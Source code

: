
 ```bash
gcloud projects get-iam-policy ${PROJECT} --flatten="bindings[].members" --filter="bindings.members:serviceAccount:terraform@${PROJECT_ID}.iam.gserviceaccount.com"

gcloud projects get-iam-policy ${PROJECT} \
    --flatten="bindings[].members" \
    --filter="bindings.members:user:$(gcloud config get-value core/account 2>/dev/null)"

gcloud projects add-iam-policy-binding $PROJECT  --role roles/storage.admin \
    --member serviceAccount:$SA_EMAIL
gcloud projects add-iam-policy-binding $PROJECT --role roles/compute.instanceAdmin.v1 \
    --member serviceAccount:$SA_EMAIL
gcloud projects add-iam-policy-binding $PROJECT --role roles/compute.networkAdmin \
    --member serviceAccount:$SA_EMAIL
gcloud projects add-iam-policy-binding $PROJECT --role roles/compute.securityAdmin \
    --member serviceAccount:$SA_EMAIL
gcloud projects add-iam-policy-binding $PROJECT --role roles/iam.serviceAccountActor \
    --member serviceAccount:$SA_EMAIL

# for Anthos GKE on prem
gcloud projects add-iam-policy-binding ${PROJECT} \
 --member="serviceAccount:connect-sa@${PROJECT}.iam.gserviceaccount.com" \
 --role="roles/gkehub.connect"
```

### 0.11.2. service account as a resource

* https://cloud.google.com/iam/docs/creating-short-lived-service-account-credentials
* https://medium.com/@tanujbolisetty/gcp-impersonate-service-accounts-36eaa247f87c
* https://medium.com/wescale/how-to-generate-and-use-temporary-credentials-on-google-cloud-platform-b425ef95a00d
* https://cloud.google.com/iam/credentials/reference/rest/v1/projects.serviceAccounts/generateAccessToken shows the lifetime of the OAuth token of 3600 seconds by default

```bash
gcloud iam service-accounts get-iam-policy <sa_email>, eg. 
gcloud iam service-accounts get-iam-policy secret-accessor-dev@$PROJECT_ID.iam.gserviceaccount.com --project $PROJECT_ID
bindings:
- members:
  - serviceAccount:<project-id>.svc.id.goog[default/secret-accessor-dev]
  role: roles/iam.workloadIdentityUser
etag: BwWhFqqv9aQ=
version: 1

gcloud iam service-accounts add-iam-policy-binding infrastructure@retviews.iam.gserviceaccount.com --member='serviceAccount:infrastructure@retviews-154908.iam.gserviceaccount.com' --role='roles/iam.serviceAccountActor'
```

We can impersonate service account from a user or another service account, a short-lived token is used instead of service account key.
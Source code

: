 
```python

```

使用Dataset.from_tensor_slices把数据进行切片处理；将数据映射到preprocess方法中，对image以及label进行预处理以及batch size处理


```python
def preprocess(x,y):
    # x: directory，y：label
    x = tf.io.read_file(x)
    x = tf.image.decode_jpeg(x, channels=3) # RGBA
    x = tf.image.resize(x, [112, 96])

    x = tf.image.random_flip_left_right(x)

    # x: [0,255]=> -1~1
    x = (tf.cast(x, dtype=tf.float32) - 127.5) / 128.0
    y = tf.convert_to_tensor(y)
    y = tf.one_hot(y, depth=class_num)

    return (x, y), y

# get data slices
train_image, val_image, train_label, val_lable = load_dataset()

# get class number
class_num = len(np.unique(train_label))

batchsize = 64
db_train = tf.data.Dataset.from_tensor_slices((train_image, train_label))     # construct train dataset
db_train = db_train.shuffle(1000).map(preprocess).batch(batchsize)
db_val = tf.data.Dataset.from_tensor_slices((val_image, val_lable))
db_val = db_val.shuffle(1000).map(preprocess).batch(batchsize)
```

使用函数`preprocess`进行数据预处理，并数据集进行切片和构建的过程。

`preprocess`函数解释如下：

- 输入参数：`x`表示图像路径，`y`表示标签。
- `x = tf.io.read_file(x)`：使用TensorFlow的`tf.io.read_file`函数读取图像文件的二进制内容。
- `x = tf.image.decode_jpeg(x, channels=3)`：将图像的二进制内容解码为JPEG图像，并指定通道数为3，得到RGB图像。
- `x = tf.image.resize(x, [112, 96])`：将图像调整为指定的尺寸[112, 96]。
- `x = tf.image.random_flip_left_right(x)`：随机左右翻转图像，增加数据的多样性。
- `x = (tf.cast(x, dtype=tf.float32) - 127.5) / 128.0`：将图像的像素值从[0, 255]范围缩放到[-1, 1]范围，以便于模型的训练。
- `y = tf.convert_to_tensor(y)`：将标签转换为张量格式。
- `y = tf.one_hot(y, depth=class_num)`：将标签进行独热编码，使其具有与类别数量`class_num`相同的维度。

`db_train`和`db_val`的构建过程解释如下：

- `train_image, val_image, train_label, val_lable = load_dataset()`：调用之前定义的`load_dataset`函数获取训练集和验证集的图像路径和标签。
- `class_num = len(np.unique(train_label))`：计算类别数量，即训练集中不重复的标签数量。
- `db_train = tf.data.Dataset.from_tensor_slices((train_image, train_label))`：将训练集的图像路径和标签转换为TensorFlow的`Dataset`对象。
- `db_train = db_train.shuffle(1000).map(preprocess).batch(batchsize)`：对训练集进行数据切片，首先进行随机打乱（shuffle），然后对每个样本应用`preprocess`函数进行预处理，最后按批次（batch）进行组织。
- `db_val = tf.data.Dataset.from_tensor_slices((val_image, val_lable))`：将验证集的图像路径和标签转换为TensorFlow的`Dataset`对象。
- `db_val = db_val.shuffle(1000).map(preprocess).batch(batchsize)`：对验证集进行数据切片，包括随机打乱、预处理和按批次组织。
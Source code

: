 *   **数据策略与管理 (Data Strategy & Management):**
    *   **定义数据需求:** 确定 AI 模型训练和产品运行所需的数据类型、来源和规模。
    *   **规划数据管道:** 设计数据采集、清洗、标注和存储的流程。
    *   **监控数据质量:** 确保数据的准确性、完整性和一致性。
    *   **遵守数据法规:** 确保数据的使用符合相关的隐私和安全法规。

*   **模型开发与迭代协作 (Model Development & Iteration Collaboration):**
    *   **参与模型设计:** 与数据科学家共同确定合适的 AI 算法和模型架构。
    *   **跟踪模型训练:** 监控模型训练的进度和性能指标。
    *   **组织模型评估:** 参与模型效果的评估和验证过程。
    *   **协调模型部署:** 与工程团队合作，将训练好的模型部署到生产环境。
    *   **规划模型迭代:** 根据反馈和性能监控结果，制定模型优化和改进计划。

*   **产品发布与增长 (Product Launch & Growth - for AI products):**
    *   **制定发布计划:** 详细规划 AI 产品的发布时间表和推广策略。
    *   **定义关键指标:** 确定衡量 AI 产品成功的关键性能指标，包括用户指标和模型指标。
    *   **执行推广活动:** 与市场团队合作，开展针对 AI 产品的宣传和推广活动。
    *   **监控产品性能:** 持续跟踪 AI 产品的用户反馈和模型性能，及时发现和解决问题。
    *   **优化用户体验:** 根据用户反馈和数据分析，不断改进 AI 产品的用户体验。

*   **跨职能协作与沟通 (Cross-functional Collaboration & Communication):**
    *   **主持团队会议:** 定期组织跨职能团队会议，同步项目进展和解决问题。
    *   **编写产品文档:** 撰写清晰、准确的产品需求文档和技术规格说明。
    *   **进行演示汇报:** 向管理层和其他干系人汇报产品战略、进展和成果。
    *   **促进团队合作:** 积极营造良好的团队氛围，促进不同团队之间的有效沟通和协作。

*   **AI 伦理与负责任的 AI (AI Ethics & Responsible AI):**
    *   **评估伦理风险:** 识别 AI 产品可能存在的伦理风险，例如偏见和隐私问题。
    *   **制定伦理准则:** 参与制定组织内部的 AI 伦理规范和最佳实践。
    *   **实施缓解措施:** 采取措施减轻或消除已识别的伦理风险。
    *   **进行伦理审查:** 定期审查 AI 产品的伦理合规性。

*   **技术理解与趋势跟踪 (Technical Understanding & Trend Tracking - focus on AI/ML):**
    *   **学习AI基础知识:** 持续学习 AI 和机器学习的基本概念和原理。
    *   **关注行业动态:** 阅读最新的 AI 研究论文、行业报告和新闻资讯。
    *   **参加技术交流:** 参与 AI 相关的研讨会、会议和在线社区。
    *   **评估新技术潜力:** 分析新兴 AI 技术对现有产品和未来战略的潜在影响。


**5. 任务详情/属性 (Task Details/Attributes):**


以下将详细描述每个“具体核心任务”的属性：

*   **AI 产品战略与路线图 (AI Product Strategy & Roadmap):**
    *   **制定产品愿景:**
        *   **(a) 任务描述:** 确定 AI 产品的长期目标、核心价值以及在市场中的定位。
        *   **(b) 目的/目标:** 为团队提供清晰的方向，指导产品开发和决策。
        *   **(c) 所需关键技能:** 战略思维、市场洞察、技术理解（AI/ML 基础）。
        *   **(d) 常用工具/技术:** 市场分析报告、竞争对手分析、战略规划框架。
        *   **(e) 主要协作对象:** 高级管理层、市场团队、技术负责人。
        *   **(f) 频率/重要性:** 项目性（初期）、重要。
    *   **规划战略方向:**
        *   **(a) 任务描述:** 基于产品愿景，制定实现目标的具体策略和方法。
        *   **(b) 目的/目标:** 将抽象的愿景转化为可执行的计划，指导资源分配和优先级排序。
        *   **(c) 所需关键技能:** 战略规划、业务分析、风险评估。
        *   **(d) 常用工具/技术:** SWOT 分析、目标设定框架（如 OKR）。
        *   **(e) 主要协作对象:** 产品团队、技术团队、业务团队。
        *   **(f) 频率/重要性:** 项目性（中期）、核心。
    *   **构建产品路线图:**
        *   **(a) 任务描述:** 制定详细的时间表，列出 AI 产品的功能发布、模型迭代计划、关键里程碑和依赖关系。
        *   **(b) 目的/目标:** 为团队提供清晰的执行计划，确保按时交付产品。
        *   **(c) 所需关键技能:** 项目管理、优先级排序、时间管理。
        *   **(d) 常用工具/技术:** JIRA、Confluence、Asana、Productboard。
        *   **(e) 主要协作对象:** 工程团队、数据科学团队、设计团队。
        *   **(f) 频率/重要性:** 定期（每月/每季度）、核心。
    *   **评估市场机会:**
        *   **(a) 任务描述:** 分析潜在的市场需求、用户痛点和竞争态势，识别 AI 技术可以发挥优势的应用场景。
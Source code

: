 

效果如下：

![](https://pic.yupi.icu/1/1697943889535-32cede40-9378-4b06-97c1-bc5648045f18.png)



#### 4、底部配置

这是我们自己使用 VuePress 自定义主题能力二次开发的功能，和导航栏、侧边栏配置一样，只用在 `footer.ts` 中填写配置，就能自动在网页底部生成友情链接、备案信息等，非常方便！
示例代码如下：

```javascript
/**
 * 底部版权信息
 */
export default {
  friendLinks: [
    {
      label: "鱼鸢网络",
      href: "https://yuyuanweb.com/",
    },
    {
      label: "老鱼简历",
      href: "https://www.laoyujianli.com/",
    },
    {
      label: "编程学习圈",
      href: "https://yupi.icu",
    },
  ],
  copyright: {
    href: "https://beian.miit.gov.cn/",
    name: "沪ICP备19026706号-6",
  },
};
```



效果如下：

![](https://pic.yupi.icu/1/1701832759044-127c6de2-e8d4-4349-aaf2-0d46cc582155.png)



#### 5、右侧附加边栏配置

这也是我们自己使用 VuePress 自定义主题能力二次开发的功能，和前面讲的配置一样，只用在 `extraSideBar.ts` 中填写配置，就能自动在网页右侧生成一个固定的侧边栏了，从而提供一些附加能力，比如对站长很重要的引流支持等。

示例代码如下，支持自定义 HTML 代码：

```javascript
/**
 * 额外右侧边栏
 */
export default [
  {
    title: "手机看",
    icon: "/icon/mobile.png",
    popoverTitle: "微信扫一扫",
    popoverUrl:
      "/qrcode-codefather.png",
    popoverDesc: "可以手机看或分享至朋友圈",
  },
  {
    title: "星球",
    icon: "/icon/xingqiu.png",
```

▸ **Assignment**
What is needed is an exact copy of the line containing "示例代码如下，支持自定义 HTML 代码：" and each line after it, through the final line of the entries above.

▸ **Solution below**
示例代码如下，支持自定义 HTML 代码：

```javascript
/**
 * 额外右侧边栏
 */
export default [
  {
    title: "手机看",
    icon: "/icon/mobile.png",
    popoverTitle: "微信扫一扫",
    popoverUrl:
      "/qrcode-codefather.png",
    popoverDesc: "可以手机看或分享至朋友圈",
  },
  {
    title: "星球",
    icon: "/icon/xingqiu.png",
```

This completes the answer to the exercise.